Oxnard
Oxnard

Reputation: 269

writing a string to a zip file using ZipOutputStream

Ultimately the goal is just to zip a string and have that as a string in java

 public void zip() {
    try {
      String myTestString = "a zip file test and another test";
      InputStream in = new ByteArrayInputStream(myTestString.getBytes());
      OutputStream out = new ByteArrayOutputStream();
      ZipOutputStream zipOut = new ZipOutputStream(out);
      ZipEntry zipEntry = new ZipEntry("wtf.txt");
      zipOut.putNextEntry(zipEntry);
      zipOut.write(myTestString.getBytes(),0,myTestString.getBytes().length);
      zipOut.close();
      myTestString = out.toString();
      out.close();
      System.out.println(myTestString);
      
    
      // just a test if I can read the file 
      in = new ByteArrayInputStream(myTestString.getBytes());
      out = new FileOutputStream("c:\\t\\string.zip");
      byte[] allBytes = new byte[(int) myTestString.getBytes().length];
      in.read(allBytes);
      out.write(allBytes);
      out.close();
      
      
    } catch (IOException e) {
      e.printStackTrace();
    }
    
  }

I have found I can write a string to a zipfile using

  public void zipStringToFile2() {
    try {
      FileOutputStream fos = new FileOutputStream("c:/t/compressed.zip");
      ZipOutputStream zipOut = new ZipOutputStream(fos);
      String myTestString = "a zip file test and another test";
      int buffer = myTestString.getBytes().length;
//      byte[] myBytes = myTestString.getBytes();
      ByteArrayOutputStream out = new ByteArrayOutputStream(buffer);
      ZipEntry zipEntry = new ZipEntry("wtf.txt");
      zipOut.putNextEntry(zipEntry);
      zipOut.write(myTestString.getBytes(),0,buffer);
      zipOut.close();
      fos.close();
    } catch (IOException e) {
      e.printStackTrace();
    }
  }

but I cannot get the output of zipOut to write to a string and then have the string write to a file and then via the OS open the zipfile.
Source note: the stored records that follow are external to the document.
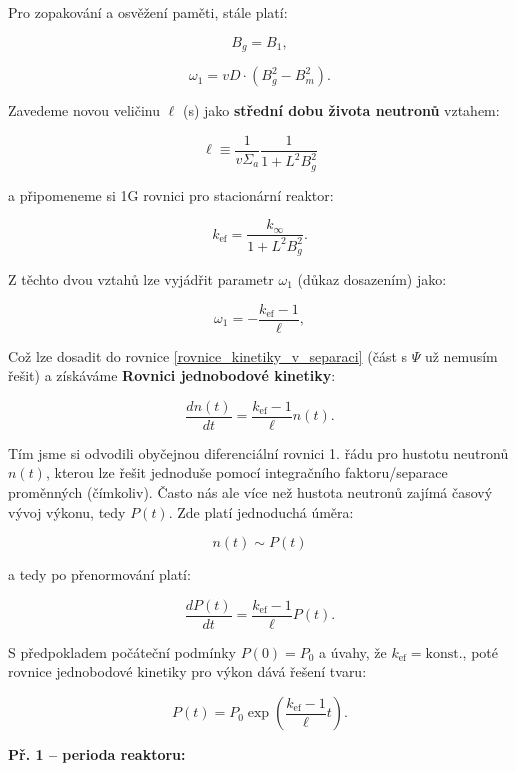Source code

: Pro zopakování a osvěžení paměti, stále platí:

$$ B_g = B_1, $$

$$ \omega_1 = vD \cdot (B_g^2 - B_m^2). $$

Zavedeme novou veličinu $\ell$ (s) jako \textbf{střední dobu života neutronů} vztahem:

\begin{equation}
  \boxed{
  \ell \equiv \dfrac{1}{v \Sigma_a} \dfrac{1}{1+L^2B_g^2}
  \label{stredni_doba_zivota}}
\end{equation}

a připomeneme si 1G rovnici pro stacionární reaktor:

$$ k_{\text{ef}} = \dfrac{k_{\infty}}{1 + L^2 B_g^2}. $$

Z těchto dvou vztahů lze vyjádřit parametr $\omega_1$ (důkaz dosazením) jako:

$$ \omega_1 = -\dfrac{k_{\text{ef}} - 1}{\ell}, $$

Což lze dosadit do rovnice \eqref{rovnice_kinetiky_v_separaci} (část s $\Psi$ už nemusím řešit) a získáváme \textbf{Rovnici jednobodové kinetiky}:

\begin{equation}
  \boxed{
  \dfrac{dn(t)}{dt} = \dfrac{k_{\text{ef}} - 1}{\ell} n(t).
  \label{rovnice_kinetiky_reseni}}
\end{equation}

Tím jsme si odvodili obyčejnou diferenciální rovnici 1. řádu pro hustotu neutronů $n(t)$, kterou lze řešit jednoduše pomocí integračního faktoru/separace proměnných (čímkoliv). Často nás ale více než hustota neutronů zajímá časový vývoj výkonu, tedy $P(t)$. Zde platí jednoduchá úměra:

$$ n(t) \sim P(t) $$

a tedy po přenormování platí:

$$ \dfrac{dP(t)}{dt} = \dfrac{k_{\text{ef}} - 1}{\ell} P(t). $$

S předpokladem počáteční podmínky $P(0) = P_0$ a úvahy, že $k_{\text{ef}} = \text{konst.}$, poté rovnice jednobodové kinetiky pro výkon dává řešení tvaru:

\begin{equation}
  P(t) = P_0 \exp \left ( \dfrac{k_{\text{ef}} - 1}{\ell} t \right ).
  \label{rovnice_kinetiky_vykon}
\end{equation}

\small

\textbf{Př. 1 -- perioda reaktoru:}

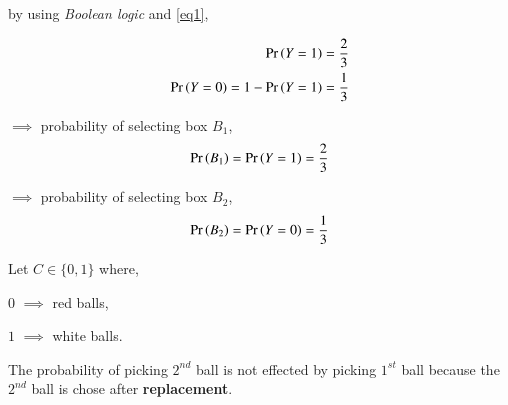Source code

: \documentclass[journal,12pt,twocolumn]{IEEEtran}
\begin{document}
by using \textit{Boolean logic} and \eqref{eq1},

\begin{align}
    \Pr\left(Y=1\right)=\frac{2}{3}\\
    \Pr\left(Y=0\right)=1-\Pr\left(Y=1\right)=\frac{1}{3}
\end{align}


$\implies$ probability of selecting box $B_1$,
\begin{align}\label{eq2}
    \Pr\left(B_1\right)=\Pr\left(Y=1\right)=\frac{2}{3}
\end{align}

$\implies$ probability of selecting box $B_2$,
\begin{align}\label{eq3}
    \Pr\left(B_2\right)=\Pr\left(Y=0\right)=\frac{1}{3}
\end{align}


Let $C \in \{0,1\}$ where, 

$0$ $\implies$ red balls,

$1$ $\implies$ white balls.

\begin{table}[h!]
\centering
\caption{Table of number of balls}
\label{table1}
\end{table}


\begin{table}[h!]
\centering
\caption{Table of probability of taking balls from each box}
\label{Table2}
\end{table}

The probability of picking $2^{nd}$ ball is not effected by picking $1^{st}$ ball because the $2^{nd}$ ball is chose after \textbf{replacement}.
\end{document}
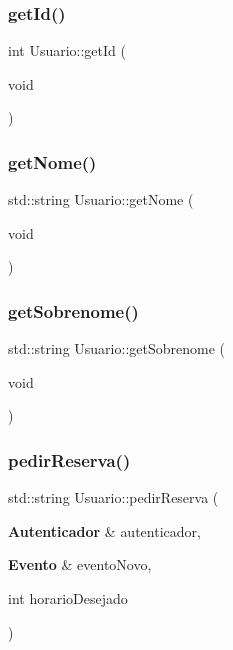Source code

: \mbox{\label{class_usuario_a71fe841133c88c6f2c71a5225fd1cd5c}} 
\subsubsection{get\+Id()}
{\footnotesize\ttfamily int Usuario\+::get\+Id (\begin{DoxyParamCaption}\item[{void}]{ }\end{DoxyParamCaption})\hspace{0.3cm}{\ttfamily [inline]}}

\mbox{\label{class_usuario_a95cd963206ebacf43b033af966ef9a87}} 
\subsubsection{get\+Nome()}
{\footnotesize\ttfamily std\+::string Usuario\+::get\+Nome (\begin{DoxyParamCaption}\item[{void}]{ }\end{DoxyParamCaption})\hspace{0.3cm}{\ttfamily [inline]}}

\mbox{\label{class_usuario_ae8583289766b839e0357790d7d7f0353}} 
\subsubsection{get\+Sobrenome()}
{\footnotesize\ttfamily std\+::string Usuario\+::get\+Sobrenome (\begin{DoxyParamCaption}\item[{void}]{ }\end{DoxyParamCaption})\hspace{0.3cm}{\ttfamily [inline]}}

\mbox{\label{class_usuario_a0f737dc773adbfccd60665f7a3a053d6}} 
\subsubsection{pedir\+Reserva()}
{\footnotesize\ttfamily std\+::string Usuario\+::pedir\+Reserva (\begin{DoxyParamCaption}\item[{\textbf{ Autenticador} \&}]{autenticador,  }\item[{\textbf{ Evento} \&}]{evento\+Novo,  }\item[{int}]{horario\+Desejado }\end{DoxyParamCaption})\hspace{0.3cm}{\ttfamily [inline]}}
How can that be done?

Upvotes: 0

Views: 5005

Answers (2)

Oxnard
Oxnard

Reputation: 269

this is really what I was looking for:

  public void zip() {
    try {
      ByteArrayOutputStream baos = new ByteArrayOutputStream();
      ZipOutputStream zipOut = new ZipOutputStream(baos);
      
      ByteArrayInputStream bais = new ByteArrayInputStream(testString.getBytes());
      System.out.println("testString " + testString + " testString.getBytes() " + testString.getBytes());

      ZipEntry zipEntry = new ZipEntry("Results.xml");
      zipOut.putNextEntry(zipEntry);
      
      byte[] bytes = new byte[1024];
      int length;
      while((length = bais.read(bytes)) >= 0 ) {
        zipOut.write(bytes, 0, length);
      }
      
      zipOut.close();
      bais.close();
      baos.close();
      
      byte[] zipBytes = baos.toByteArray();

      // just a test to see if can be opened in the operating system
      OutputStream os = new FileOutputStream(new File("c:/t/again.zip"));
      os.write(zipBytes);
      os.close();
    } catch(IOException e) {
      e.printStackTrace();
    }
  }

Upvotes: 1

rzwitserloot
rzwitserloot

Reputation: 102903

myTestString = out.toString();

This doesn't do what you want. bytes aren't strings. toString() doesn't give useful information (it is a debugging tool). Keep the byte array (.toByteArray()).

out.close();

close the stream after you retrieved the data? Don't do that. Close first. (not that it matters, here. ByteArrayXStream's close() doesn't do anything at all. The point is, it either does nothing in which case you should remove it, or if it does have an effect, your code would be broken).

myTestString.getBytes()

No, don't ever call that method. It gives you the bytes by decoding the characters into bytes using 'platform default encoding'. Who knows what that is.

} catch (IOException e) {
    e.printStackTrace();
}

The correct 'I dunno' exception handler is throw new RuntimeException("unhandled", e);, not e.printStackTrace();. You get more info, and you get fewer WTFs (because yours will continue execution even though things are clearly wrong, which is a very bad idea).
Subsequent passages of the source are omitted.